A series of seminars on "Intelligent Information Processing of Ancient Books" jointly sponsored by Peking University Digital Humanities Research Center, Peking University-ByteDance Digital Humanities Open Laboratory, and Peking University Artificial Intelligence Research Institute were held online a few days ago.

  At the seminar, Wang Jun, director of the Digital Humanities Research Center of Peking University, calculated an account: there are about 200,000 ancient books in my country, and from 1949 to 2019, nearly 38,000 kinds of ancient books have been restored, sorted and published. It may take three hundred years to restore and sort out all the existing ancient books.

However, if artificial intelligence technology is used to assist repair and sorting, it can be completed in about 20 to 30 years.

  "Using artificial intelligence technology to restore ancient books" mentioned by Wang Jun is not a distant scientific idea, it is becoming a vivid practice in reality.

Shortly after the first lecture of the "Intelligent Information Processing of Ancient Books" series of seminars, ByteDance announced that it would donate to the Peking University Education Foundation to support the Peking University-ByteDance Digital Humanities Open Laboratory to develop an "ancient book digital platform", using intelligent technology Accelerate the digital construction of Chinese ancient book resources, and it is expected to complete the intelligent restoration and sorting of 10,000 selected ancient books within three years.

The transformation of ancient book texts is becoming intelligent

  For a long time, the protection of ancient books has mainly adopted the original protection method, that is, ancient books are protected as "cultural relics".

Later, regenerative protection methods emerged, photocopying and recreating ancient books and image preservation, allowing ancient books to exist in the form of paper or microfilm.

Many of the existing digitized ancient books are converted from microfilm, with low resolution and mostly black and white images.

  Even if all ancient books are photocopied and published by digital means, the ancient books are "dead" and cannot be easily used by people.

Yang Haizheng, a professor at the Department of Chinese at Peking University, gave a simple example—photocopied ancient books have no punctuation marks, which are very inconvenient to read.

In addition, this is also not conducive to retrieving the content of ancient books.
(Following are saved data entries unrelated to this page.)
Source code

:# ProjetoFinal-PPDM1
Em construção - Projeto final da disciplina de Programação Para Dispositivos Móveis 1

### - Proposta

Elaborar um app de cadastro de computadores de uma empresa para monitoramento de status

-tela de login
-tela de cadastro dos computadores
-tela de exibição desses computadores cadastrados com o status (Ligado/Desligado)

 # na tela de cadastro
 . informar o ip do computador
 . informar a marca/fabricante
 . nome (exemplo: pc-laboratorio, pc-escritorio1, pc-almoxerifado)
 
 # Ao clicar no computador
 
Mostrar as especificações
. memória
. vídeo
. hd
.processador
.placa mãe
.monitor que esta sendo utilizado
If you want to check a certain content, you have to read the original text page by page, and it is difficult to quickly find the desired knowledge.

Therefore, in order to improve the utilization of traditional ancient books, the content of ancient books must be converted into digital texts.

In the past, this conversion mainly relied on manual entry by experts, and the time cost was extremely high.

  "The development of information technology, especially the emergence of artificial intelligence and big data technology, has brought revolutionary changes to the restoration and arrangement of ancient books." Wang Jun said that in recent years, many universities and scientific research institutions, including Peking University, have A lot of pioneering work has been carried out in the digitization of ancient books, and relatively mature technologies and experience have been accumulated in OCR (optical character recognition), AI sentence reading, entity recognition, etc.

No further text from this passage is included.